TERHANGAT

Selamat datang, Sobat! Jangan malu-malu untuk baca, komentar, dan share ya. Semoga coret-coretan ini bisa bermanfaat ya. Salam kenal. :)

“(Allah bersumpah dengan ciptaannya) dan demi jiwa serta penyempurnaan ciptaannya. Maka Allah mengilhamkan kepada jiwa itu jalan kefasikan kedurhakaan dan jalan ketaqwaannya. Sesungguhnya beruntunglah orang yang mensucikan jiwa itu. Dan sesungguhnya merugilah orang yang mengotorinya”. (QS.91:7-10)

Rabu, 18 April 2012

Kecil, bulet, pesek, kotor, dan bau; yang tinggal kenangan


“Ooopiiikk…. Ooopiiikk…!”
“Aapaaa…?”
“Maeen yook!”
atau
“Beliiiiiikkk…. Beeliiiikkk….”
atau
“Leeekkkk, tunggu Lek…”
“Leekkkk tuku Leeekkk…”
“Maang tunggu Mang…”
atau
Toet-toet, Gulali, Es Tungtung, Es Balon, Cilok, Es Lek Diran sebungkus Rp. 100,00 Perak, Nasi Mak Mis, Opak colek sambel, Es Payung Lek Barjo, dan seabrek pernak-pernik lainnya di kala kecil dulu….
Hahahaaaaa…. Barangkali kita akan menyeringai kecil ketika mengingat hal-hal yang bisa jadi sudah lama kita tinggalkan di atas.
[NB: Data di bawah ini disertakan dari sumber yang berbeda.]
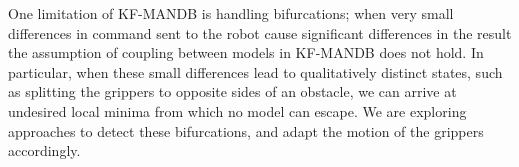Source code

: One limitation of KF-MANDB is handling bifurcations; when very small differences in command sent to the robot cause significant differences in the result the assumption of coupling between models in KF-MANDB does not hold. In particular, when these small differences lead to qualitatively distinct states, such as splitting the grippers to opposite sides of an obstacle, we can arrive at undesired local minima from which no model can escape. We are exploring approaches to detect these bifurcations, and  adapt the motion of the grippers accordingly.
Jujur saja, seperti itu saya dahulunya ketika kanak-kanak. Pendek, gendut, bulet, kriting, putih, rambut pirang. Plus idung pesek. Hahahaaa…. Pastinya kawan-kawan semua punya cerita masing-masing yang tak kalah serunya. Dan saya percaya itu ga akan bisa dilupakan. Tentang bagaimana kita nangis pulang ke rumah kemudian mengadu ke ibu kalau ada teman yang nakal. Tentang bagaimana kita begitu antusiasnya terhadap suatu hal atau permainan yang baru dan menurut konsensus dunia anak-anak pada waktu itu hal atau permainan tersebut merupakan sesuatu yang harus digeluti tiap harinya. Tentang bagaimana kita sangat kuat egonya hingga pernah, sering, atau bahkan selalu saja ribut dengan teman sepermainan, meski hanya gara-gara rebutan atau dulu-duluan, atau aku-akuan barang, atau bahasa saya dulu cup-cupan. Tentang bagaimana kita dulu mengendap-endap keluar tanpa diketahui orang rumah menuju stier, tanggul, irigasi, atau galian, untuk mandi di bawah sinar mentari yang menyengat kulit yang memang sudah hitam karena biasa main bola atau main kasti atau main petak umpet di lapangan kecil di depan rumah teman.
Itu aku dulu, mungkin kau juga, Kawan.
Tidak pernah habisnya kalau mau mengenang masa-masa dulu, selalu ada cerita yang seru. Pagi-pagi di kelas kala jam istirahat, si Herman selalu mengawali percakapan dengan cerita filem semalam, kemudian yang lain juga memberi kesan yang sangat antusias. Atau ada si Dimas yang selalu membawa hal-hal baru ke sekolah, bisa mainan baru, atau apa sajalah yang baru, berbeda, dan belum dimiliki anak-anak yang lain. Kemudian pamer—lebih tepatnya mendemonstrasikan di depan kawan-kawan yang menyimak dengan antusias. Bagus sih itu kataku, sebagai bahan untuk menambah wawasan buat anak-anak lainnya.
Polos dan jujur, itulah kita dulu. Saking polosnya, iklan-iklan di tivi selalu saja dituruti. Parahnya sampai begitu antusiasnya memperhatikan iklan di tivi, bahkan sampai hapal tiap kata dan intonasi dari iklan tersebut. Saking polosnya, setiap yang baru dan menarik selalu saja menjadi perbincangan menarik dan booming. Aku ingat dulu ketika SD aku dan kawan begitu sekali hobi memotokopi gambar-gambar poster Dragonball, Digimon, dan lain sebagainya. Terus dikoleksi. Hey, itu kan hitam putih. Pada saat itu harga fotokopi sekitar Rp 100,00 perak perlembar. Berlembar-lembar kita habiskan. “Mas, fotokopi bolak-balik ya…” “Mas, saya tolong ditebalkan ya hitamnya…”… yang kalau kita bandingkan dengan harga poster tersebut yang notabene berwarna dan lebih menarik malah lebih besar budget untuk memotokopi. Hahahaa.. entah apa motif di balik ini semua. Yang jelas ketika itu kami tertarik dengan yang namanya hasil fotokopi. Hampir setiap hari sepulang sekolah toko fotokopi di depan pasar selalu sesak dipenuhi teman-temanku yang mengantree. Aku pun ikut.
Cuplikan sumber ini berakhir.